We would first like to clarify a potential misunderstanding that “almost all qualitative examples in the paper use one particular set of constraints (Figures 3 and 6)”. Figures 1, 3, and 6 illustrate the same jet engine bracket problem for presentation continuity. However, we also solve five other problems illustrated in Figures 4 and 5 and discussed in Section 4.2. We have prepared a visual overview of the problem-constraint matrix in the rebuttal pdf. If this does not answer the reviewer’s question for “additional qualitative examples beyond Figure 3”, we kindly ask for clarification.

Failure cases

A few failure cases are discussed in the Appendix of the submission. For example, Figure 10 shows the bracket trained with softplus, SIREN, and WIRE, demonstrating the importance of the model’s inductive bias. Around line 329, we also discuss the impact of the surface sampling strategy, which should ensure that point samples are distributed uniformly and that high-curvature regions are not missed. We observed that naive sampling strategies lack these properties and lead to ridge artifacts that contain all the curvature but are missed during the optimization. We provide a basic illustration here. We discuss another failure mode around line 415: the emergence of latent space structure is sensitive to the diversity constraint.

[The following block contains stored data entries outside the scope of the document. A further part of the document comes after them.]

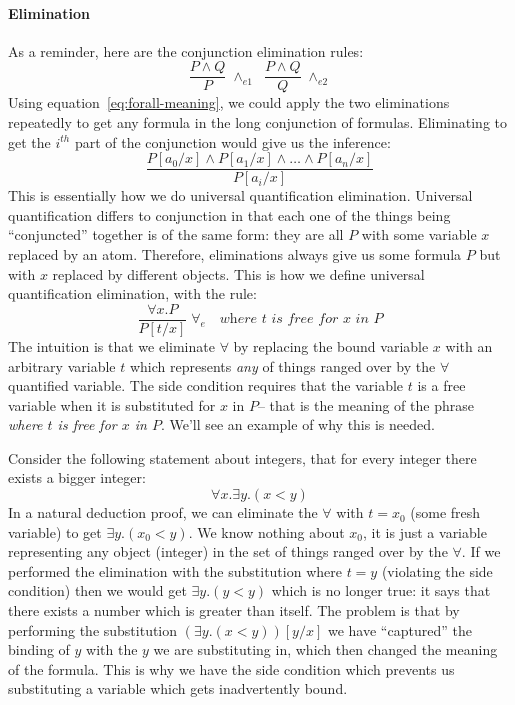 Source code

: \documentclass{article}
\theoremstyle{definition}
\begin{document}
\paragraph{Elimination} As a reminder, here
are the conjunction elimination rules:
%
\begin{equation*}
\dfrac{P \wedge Q}
        {P} \; {\wedge_{e1}}
\;\;
\dfrac{P \wedge Q}
  {Q} \; {\wedge_{e2}}
\end{equation*}
%
Using equation~\eqref{eq:forall-meaning}, we could apply the two
eliminations repeatedly to get any formula in the long conjunction of
formulas. Eliminating to get the $i^{th}$ part of the conjunction
would give us the inference:
%
\begin{equation*}
  \dfrac{P[a_0/x] \wedge P[a_1/x] \wedge \ldots \wedge P[a_{n}/x]}
  {P[a_i/x]}
\end{equation*}
%
This is essentially how we do universal quantification elimination.
Universal quantification differs to conjunction in that each one of the things
being ``conjuncted'' together is of the same form: they are all $P$
with some variable $x$ replaced by an atom. Therefore, eliminations
always give us some formula $P$ but with $x$ replaced by different objects. This is how
we define universal quantification elimination, with the rule:
%
\begin{equation*}
  \dfrac{\forall x . P}
  {P [t/x]} \; {\forall_e} \quad \textit{where $t$ is free for $x$ in $P$}
\end{equation*}
%
The intuition is that we eliminate $\forall$ by replacing the bound
variable $x$ with an arbitrary variable $t$ which represents
\emph{any} of things ranged over by the $\forall$ quantified variable.
The side condition requires that the variable $t$ is a free variable
 when it is substituted for $x$ in $P$-- that is the meaning of the
 phrase \emph{where $t$ is free for $x$ in $P$}. We'll see an example of
why this is needed.

Consider the following statement about integers, that for
every integer there exists a bigger integer:
%
\begin{equation*}
  \forall x . \exists y . (x < y)
\end{equation*}
In a natural deduction proof, we can eliminate the $\forall$ with
$t = x_0$ (some fresh variable) to get $\exists y . (x_0 < y)$. We
know nothing about $x_0$, it is just a variable representing any
object (integer) in the set of things ranged over by the $\forall$.
If we performed the elimination with the substitution where
$t = y$ (violating the side condition) then we would get
$\exists y . (y < y)$ which is no longer true: it says that there
exists a number which is greater than itself. The problem is that by
performing the substitution $(\exists y. (x < y))[y/x]$ we have
``captured'' the binding of $y$ with the $y$ we are substituting in,
which then changed the meaning of the formula. This is why we have the
side condition which prevents us substituting a variable which
gets inadvertently bound.
\end{document}
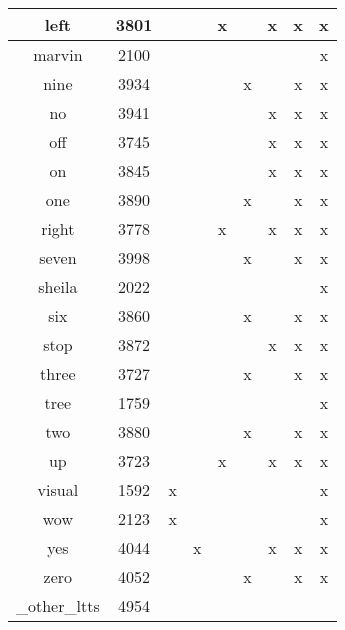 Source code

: \begin{table}[h!]
\begin{tabular}{|c|c|ccccccc|}
        left & 3801           &   &   & x &   & x & x & x  \\
        \hline
        marvin & 2100         &   &   &   &   &   &   & x  \\
        nine & 3934           &   &   &   & x &   & x & x  \\
        no & 3941             &   &   &   &   & x & x & x  \\
        off & 3745            &   &   &   &   & x & x & x  \\
        \hline
        on & 3845             &   &   &   &   & x & x & x  \\
        one & 3890            &   &   &   & x &   & x & x  \\
        right & 3778          &   &   & x &   & x & x & x  \\
        seven & 3998          &   &   &   & x &   & x & x  \\
        \hline
        sheila & 2022         &   &   &   &   &   &   & x  \\
        six & 3860            &   &   &   & x &   & x & x  \\
        stop & 3872           &   &   &   &   & x & x & x  \\
        three & 3727          &   &   &   & x &   & x & x  \\
        \hline
        tree & 1759           &   &   &   &   &   &   & x  \\
        two & 3880            &   &   &   & x &   & x & x  \\
        up & 3723             &   &   & x &   & x & x & x  \\
        visual & 1592         & x &   &   &   &   &   & x  \\
        \hline
        wow & 2123            & x &   &   &   &   &   & x  \\
        yes & 4044            &   & x &   &   & x & x & x  \\
        zero & 4052           &   &   &   & x &   & x & x  \\
        \_other\_ltts & 4954  &   &   &   &   &   &   &    \\
        \hline
    \end{tabular}
\end{table}

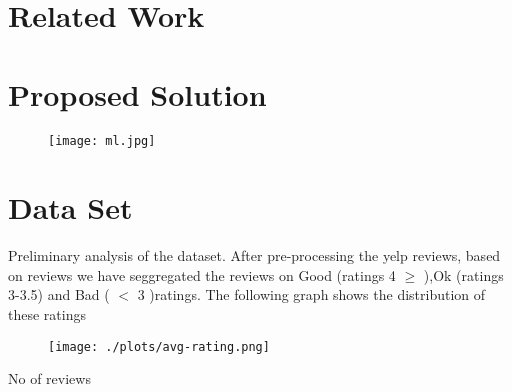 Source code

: \documentclass{article} %
\begin{document}
\begin{abstract}


\end{abstract}


\section{Related Work}



\section{Proposed Solution}


\begin{figure}[h]
  \begin{center}
    \texttt{[image: ml.jpg]}
    \label{fig:1}
    \caption{}
  \end{center}
\end{figure}


\section{Data Set}

Preliminary analysis of the dataset. After pre-processing the yelp reviews, based on reviews we have seggregated the reviews on Good (ratings 4 $\geq$  ),Ok (ratings 3-3.5) and Bad ( $<$ 3 )ratings. The following graph shows the distribution of these ratings

\begin{figure}[h]
  \begin{center}
    \texttt{[image: ./plots/avg-rating.png]}
    \label{fig:}
    \caption{}
  \end{center}
\end{figure}


No of reviews 
\end{document}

One could also view the ablations as failure cases. Appendix B.2 and the additional ablation study now contain more examples. We are glad to produce additional figures illustrating these failure modes if the reviewer suggests this would further strengthen the submission.

We thank the reviewer for their considerate review. In the following, we address the three weaknesses.

Task diversity

While we agree that more experiments are almost always better, we would like to present a matrix of problems and constraints that illustrates the variety of considered settings, available in the rebuttal pdf, together with an additional ablation study. Not captured by this matrix are also the differences in domain dimension, shape representation, and problem symmetries (e.g., the jet engine bracket has no symmetries, making this a very general problem). Since this is an unexplored research setting, unfortunately, there does not exist a catalogue of standard problems, so defining each new problem in addition to the main research question is a considerable effort. However, we agree this is necessary to develop this research direction further and hope this is addressed in future work.

Baselines

While the reviewer and we seem to agree that a fully satisfactory comparison to a baseline is difficult to produce, we have followed the reviewer’s advice and implemented at least partially comparable baselines.

Topology optimization

As suggested, we consider classical TO, specifically FeniTop [1] which implements the standard SIMP method with a popular FEM solver. We define a TO problem that is as similar as possible, applying a diagonal force to the top cylindrical pin interface and allowing a 7% volume fraction in the same design region. The other interfaces are fixed in the same way. The shape compliance is minimized for 400 iterations on a 104x172x60 FEM grid (taking 190 min on a 32 core CPU to give a sense of runtime, although a fair timing comparison requires a more nuanced discussion). The produced shape is visualized here.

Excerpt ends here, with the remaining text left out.